The court noted that on several occasions defendants actually did disclose the information at issue, which plaintiff conceded. For example, in an investor and analyst conference call following Q1, the CEO stated that “[o]n the product side . . . people are buying their parkas early.” The court also pointed out that after the announcement of the Q3 results, defendants disclosed that investors should “expect a naturally lower rate of speed in both [the wholesale and retail] channels through the remainder of the fiscal year.” Nevertheless, plaintiff alleged that defendants “failed to disclose the full, negative impact” of the timing shifts. In response, the court stated that the legal standard did not necessarily require defendants to disclose the full, negative impact. The court pointed out that the burden was on plaintiff to establish that “any omitted fact was both material and that its omission would be misleading to a reasonable investor.”

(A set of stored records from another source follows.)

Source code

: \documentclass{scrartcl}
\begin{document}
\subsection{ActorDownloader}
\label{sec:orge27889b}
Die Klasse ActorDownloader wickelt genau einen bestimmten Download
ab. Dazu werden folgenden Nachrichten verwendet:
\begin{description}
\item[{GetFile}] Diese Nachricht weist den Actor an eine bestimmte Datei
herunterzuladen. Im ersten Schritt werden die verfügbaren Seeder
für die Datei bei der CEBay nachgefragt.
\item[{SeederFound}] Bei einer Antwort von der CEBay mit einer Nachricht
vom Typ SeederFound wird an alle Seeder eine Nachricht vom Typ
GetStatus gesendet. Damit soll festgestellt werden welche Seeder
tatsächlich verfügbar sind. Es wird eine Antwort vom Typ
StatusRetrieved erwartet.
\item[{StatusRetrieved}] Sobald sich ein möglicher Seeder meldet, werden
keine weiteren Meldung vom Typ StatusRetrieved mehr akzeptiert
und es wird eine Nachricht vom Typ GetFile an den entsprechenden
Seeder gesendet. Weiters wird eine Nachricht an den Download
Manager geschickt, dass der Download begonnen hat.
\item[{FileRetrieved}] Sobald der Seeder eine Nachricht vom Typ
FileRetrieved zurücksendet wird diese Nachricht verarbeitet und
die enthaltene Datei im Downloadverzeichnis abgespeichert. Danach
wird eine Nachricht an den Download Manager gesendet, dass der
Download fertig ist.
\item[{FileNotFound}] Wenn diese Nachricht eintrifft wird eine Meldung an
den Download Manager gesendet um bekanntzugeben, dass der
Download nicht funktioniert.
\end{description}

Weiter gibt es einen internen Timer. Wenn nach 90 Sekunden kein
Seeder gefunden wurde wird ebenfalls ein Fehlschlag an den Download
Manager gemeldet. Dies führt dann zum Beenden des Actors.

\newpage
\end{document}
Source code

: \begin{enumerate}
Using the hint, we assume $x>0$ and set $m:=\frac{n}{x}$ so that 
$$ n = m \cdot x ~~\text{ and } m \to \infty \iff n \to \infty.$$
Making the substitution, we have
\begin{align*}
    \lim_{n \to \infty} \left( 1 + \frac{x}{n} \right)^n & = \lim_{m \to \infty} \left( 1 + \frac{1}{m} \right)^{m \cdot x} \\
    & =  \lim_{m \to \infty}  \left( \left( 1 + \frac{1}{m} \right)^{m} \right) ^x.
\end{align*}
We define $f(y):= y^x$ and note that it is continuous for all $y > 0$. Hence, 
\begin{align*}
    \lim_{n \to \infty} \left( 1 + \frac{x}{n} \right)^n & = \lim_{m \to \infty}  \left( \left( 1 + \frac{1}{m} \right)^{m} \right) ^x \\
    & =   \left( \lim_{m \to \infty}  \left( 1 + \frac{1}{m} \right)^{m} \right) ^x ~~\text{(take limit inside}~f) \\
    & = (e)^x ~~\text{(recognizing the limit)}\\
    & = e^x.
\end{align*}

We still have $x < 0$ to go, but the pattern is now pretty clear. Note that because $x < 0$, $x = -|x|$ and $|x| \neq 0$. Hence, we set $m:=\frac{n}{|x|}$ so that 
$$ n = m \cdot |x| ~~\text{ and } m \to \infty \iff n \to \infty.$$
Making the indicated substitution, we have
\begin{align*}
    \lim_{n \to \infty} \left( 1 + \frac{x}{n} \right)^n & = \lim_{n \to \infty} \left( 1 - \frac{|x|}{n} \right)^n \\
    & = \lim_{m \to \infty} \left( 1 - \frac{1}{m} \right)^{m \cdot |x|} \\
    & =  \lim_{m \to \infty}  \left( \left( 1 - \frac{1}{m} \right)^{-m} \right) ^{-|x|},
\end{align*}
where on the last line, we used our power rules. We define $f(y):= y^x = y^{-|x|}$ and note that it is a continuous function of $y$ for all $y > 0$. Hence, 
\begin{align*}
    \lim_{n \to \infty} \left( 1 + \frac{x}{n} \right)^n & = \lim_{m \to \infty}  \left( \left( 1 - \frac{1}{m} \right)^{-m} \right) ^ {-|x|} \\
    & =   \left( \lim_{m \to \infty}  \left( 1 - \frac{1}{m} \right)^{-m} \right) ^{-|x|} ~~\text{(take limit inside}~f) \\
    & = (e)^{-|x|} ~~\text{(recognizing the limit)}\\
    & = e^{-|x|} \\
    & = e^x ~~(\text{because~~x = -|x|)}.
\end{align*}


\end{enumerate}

The court observed that it was difficult to understand what more plaintiff believed that defendants should have disclosed about the timing shifts. The court noted that defendants acknowledged the precise phenomenon at issue, warned that retail growth would be slowed for the rest of the fiscal year, and plainly disclosed that “the timing shift would negatively impact the Company’s last two fiscal quarters.” To the extent that plaintiff wanted defendants to have disclosed “more granular, empirical, or dire information” about the precise impact the timing shifts would have, the court determined that this argument failed because the complaint did not allege that defendants possessed or had access to any such information. Without allegations that defendants “possessed but withheld more detailed or more alarming information related to these timing shifts sufficient to make their prior disclosures legally deficient,” the court held that plaintiff could not plausibly allege that defendants withheld material information about the timing shifts.